PETA president, Ingrid Newkirk, is famous for having said, “A rat is a pig is a dog is a boy.”  And now Wesley Smith will become famous for using that disturbing line as the title for his new book exposing the radical nature of the animal rights movement Ms. Newirk et al represent.

I have not read Smith’s book yet, but I have followed his blog for a long time, and have found his thoughts on this topic to be excellent.  Smith argues that humans are exceptional among animals, not just another animal on the farm.  Human dignity belongs to all humans in virtue of their identity as humans.  While animals are valuable and should be treated humanely, they are not the moral equivalents to human beings, and treating them as such does more to demean human dignity than to elevate animal dignity.

Smith pointed his readers to a review of his book that I found helpful and on-target.  I wanted to recommend it to you, as well as share a few teaser quotes:

[A]nimal-rights activists have succeeded in confusing the public about the difference between animal rights and animal welfare. The latter is a noble cause supported by the vast majority of Americans who want to protect animals from cruelty, even though they do not consider animals their moral equals — a caveat that runs counter to animal-rights ideology. … [T] the resulting confusion has allowed the animal-rights movement to gain legitimacy it does not deserve.
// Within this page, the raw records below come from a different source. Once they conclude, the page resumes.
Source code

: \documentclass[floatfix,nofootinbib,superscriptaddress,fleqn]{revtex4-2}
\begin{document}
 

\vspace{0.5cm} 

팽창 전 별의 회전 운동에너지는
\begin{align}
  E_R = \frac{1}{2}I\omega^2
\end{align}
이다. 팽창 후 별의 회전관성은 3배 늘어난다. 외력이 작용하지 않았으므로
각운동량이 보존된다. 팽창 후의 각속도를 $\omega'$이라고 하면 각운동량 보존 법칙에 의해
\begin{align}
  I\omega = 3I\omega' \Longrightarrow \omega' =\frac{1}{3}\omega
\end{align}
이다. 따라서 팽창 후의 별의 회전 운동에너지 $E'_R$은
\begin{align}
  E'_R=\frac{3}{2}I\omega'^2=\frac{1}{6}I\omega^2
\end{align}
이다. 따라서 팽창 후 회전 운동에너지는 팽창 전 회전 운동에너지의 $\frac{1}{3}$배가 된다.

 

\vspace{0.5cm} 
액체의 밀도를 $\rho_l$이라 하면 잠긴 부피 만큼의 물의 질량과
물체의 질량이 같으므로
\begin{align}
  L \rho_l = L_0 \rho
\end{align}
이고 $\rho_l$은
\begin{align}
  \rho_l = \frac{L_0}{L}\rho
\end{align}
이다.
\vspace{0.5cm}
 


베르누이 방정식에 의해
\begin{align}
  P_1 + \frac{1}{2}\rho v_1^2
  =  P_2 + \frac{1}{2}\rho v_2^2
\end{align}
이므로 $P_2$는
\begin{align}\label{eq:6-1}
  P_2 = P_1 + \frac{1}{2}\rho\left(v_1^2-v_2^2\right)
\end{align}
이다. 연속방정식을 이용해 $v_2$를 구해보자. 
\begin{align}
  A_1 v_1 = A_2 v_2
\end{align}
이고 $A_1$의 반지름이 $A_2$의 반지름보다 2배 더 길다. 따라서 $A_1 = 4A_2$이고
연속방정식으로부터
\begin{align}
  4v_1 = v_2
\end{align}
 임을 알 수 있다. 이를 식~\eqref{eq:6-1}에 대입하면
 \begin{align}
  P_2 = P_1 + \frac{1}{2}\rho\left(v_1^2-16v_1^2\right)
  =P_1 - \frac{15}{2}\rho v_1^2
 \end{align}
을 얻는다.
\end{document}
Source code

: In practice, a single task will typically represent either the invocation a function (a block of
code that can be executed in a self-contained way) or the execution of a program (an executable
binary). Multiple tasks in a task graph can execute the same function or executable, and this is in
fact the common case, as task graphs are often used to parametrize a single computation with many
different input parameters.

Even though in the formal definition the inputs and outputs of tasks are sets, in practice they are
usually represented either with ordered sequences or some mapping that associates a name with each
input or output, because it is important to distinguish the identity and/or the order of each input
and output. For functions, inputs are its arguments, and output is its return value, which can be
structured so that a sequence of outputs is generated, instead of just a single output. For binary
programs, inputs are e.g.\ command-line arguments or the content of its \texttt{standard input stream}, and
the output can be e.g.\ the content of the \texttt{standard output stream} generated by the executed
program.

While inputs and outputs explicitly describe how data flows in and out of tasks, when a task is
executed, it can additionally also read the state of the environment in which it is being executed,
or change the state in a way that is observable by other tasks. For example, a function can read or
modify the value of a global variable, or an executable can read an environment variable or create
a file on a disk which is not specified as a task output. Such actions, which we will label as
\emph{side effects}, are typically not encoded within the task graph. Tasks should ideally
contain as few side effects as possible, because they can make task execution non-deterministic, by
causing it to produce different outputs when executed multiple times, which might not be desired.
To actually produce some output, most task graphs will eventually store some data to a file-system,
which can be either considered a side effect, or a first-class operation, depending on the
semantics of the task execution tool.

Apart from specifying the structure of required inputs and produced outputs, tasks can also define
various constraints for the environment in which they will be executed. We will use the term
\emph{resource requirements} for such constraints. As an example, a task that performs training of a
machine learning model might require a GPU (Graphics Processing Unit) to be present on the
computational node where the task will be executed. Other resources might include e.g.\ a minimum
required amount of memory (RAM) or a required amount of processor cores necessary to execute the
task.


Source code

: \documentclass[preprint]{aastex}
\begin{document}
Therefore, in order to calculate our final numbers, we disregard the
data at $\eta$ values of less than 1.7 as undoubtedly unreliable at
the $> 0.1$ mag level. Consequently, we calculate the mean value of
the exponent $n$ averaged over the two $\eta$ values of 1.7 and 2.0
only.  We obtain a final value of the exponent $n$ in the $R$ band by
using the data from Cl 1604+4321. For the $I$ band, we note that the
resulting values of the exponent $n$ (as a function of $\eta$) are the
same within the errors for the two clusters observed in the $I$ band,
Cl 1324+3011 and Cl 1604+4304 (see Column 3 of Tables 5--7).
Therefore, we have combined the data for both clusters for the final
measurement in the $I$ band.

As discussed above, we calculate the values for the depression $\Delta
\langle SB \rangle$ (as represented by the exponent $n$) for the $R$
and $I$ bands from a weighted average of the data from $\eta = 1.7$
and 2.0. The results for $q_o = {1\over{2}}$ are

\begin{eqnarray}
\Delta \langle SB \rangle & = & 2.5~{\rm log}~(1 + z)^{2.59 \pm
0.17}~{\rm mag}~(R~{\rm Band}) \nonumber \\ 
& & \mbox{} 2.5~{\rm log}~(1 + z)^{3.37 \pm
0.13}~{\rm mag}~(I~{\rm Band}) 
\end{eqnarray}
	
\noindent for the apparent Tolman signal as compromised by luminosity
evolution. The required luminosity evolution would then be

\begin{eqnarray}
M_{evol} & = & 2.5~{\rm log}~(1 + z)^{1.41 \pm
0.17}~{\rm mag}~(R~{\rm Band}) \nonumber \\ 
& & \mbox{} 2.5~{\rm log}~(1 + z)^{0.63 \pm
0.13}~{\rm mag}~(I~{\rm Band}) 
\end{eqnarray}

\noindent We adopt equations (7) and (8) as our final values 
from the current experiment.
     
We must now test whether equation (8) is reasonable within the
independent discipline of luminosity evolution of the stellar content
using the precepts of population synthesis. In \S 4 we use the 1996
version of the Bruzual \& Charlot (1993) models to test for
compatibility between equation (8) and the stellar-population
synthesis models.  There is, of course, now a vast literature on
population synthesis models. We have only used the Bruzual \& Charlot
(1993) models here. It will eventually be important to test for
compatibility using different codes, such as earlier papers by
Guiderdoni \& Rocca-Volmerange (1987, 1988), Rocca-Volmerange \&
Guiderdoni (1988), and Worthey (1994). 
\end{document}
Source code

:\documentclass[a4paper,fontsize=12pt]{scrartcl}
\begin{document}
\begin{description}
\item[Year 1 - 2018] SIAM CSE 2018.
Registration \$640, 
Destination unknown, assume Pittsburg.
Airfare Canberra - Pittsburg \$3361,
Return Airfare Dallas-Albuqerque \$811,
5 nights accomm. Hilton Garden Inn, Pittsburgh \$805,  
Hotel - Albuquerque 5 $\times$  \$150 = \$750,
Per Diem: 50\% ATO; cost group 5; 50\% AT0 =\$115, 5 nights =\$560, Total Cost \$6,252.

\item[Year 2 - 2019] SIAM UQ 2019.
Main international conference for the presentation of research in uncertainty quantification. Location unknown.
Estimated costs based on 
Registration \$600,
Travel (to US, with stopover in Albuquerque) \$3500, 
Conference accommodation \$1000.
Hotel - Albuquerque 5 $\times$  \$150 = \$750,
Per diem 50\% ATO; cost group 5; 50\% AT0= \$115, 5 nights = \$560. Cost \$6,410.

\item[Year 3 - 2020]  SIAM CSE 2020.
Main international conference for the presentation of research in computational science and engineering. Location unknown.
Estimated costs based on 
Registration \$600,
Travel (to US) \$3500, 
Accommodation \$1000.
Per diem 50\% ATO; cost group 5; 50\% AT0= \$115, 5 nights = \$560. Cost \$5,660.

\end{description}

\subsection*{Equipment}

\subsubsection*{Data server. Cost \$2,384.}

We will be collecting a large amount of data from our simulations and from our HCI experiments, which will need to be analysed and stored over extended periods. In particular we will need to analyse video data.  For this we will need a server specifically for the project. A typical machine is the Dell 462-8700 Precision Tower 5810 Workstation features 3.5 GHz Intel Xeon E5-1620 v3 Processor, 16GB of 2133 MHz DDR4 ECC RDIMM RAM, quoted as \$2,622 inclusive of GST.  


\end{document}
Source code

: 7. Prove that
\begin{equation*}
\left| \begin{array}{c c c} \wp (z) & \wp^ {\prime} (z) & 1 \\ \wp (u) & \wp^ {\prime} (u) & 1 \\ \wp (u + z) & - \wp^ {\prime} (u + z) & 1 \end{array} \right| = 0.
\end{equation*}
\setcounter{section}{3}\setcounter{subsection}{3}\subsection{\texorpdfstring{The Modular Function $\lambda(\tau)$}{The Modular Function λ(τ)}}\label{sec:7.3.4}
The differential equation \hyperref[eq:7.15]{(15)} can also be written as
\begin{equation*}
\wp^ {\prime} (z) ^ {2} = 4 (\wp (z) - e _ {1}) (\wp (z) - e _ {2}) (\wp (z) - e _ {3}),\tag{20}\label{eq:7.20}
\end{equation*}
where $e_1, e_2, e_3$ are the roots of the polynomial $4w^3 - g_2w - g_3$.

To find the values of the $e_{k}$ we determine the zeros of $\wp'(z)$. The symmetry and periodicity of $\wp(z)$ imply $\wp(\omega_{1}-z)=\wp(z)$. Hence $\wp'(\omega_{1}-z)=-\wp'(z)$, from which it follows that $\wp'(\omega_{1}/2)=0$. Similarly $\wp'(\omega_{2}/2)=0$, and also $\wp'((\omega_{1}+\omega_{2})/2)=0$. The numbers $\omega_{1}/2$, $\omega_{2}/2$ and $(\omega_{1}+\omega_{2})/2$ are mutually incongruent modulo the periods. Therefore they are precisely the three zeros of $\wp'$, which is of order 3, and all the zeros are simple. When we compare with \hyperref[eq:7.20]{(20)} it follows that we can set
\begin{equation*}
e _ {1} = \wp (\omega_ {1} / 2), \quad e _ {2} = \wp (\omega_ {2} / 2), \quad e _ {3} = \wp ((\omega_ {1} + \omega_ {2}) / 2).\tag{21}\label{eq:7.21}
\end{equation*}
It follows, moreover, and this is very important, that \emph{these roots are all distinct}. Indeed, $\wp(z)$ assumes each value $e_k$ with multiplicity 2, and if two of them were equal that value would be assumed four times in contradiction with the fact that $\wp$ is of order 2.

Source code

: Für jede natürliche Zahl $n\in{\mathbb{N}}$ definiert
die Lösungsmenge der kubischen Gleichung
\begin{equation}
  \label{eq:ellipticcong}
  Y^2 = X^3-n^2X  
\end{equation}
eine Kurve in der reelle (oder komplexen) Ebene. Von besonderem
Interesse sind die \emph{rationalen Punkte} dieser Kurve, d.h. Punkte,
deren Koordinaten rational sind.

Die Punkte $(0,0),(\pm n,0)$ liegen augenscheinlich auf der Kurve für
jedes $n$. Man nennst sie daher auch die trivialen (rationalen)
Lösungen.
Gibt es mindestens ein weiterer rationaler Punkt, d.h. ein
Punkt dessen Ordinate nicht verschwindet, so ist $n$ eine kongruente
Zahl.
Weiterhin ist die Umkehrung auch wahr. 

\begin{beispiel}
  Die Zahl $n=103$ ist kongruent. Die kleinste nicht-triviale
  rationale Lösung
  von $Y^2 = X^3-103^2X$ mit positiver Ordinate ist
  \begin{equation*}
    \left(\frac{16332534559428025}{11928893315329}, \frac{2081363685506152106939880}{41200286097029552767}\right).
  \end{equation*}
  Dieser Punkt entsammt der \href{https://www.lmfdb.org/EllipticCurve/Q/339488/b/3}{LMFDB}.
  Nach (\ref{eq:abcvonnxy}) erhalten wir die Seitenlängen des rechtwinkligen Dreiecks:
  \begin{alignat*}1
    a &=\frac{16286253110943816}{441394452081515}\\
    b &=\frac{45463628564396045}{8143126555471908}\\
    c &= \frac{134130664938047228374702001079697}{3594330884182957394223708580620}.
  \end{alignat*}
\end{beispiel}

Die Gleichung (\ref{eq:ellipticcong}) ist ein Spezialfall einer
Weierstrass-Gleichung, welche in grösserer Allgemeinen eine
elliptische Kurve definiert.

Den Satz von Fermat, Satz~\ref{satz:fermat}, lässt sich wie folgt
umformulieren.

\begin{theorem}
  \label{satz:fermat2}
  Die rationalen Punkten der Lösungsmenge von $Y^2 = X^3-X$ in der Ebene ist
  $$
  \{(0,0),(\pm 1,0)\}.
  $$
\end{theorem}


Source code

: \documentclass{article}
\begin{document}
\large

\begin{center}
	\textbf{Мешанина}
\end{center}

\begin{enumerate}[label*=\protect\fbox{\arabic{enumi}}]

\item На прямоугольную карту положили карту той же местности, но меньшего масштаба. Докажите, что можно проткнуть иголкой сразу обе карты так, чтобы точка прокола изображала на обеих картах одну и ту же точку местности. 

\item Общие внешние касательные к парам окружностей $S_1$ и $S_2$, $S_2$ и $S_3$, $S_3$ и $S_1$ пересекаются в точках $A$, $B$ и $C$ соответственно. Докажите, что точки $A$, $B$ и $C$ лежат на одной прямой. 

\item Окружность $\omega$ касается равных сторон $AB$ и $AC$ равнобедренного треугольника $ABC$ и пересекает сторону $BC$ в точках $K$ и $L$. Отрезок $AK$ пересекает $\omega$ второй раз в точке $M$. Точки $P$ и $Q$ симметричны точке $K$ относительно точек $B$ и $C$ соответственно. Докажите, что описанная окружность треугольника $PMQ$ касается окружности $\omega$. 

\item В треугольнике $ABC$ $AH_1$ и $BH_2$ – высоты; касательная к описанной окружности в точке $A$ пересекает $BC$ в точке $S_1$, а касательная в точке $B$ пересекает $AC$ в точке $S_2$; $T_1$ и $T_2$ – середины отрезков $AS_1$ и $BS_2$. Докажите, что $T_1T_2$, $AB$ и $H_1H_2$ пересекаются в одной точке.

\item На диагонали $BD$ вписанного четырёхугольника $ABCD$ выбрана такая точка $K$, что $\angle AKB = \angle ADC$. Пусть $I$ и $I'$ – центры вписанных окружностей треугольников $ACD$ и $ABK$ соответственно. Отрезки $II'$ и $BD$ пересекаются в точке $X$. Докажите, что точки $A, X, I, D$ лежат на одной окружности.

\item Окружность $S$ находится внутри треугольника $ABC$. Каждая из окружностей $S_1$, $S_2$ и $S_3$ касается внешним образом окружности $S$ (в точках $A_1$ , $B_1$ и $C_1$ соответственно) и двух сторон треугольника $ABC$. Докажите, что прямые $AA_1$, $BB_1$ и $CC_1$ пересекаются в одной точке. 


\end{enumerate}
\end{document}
That legitimacy threatens universal human rights, which are grounded in the principle that all humans are equal simply because we are human. … Animals do not have rights or the moral responsibilities that accompany rights.  That’s why we prosecuted Michael Vick, not his pit bulls, for dog-fighting. … And that’s why we ponder our moral obligations to animals – who are, after all, the ultimate speciesists – even though animals do not do the same for us. We do so because we are human, endowed with exceptional dignity that deserves singular defense.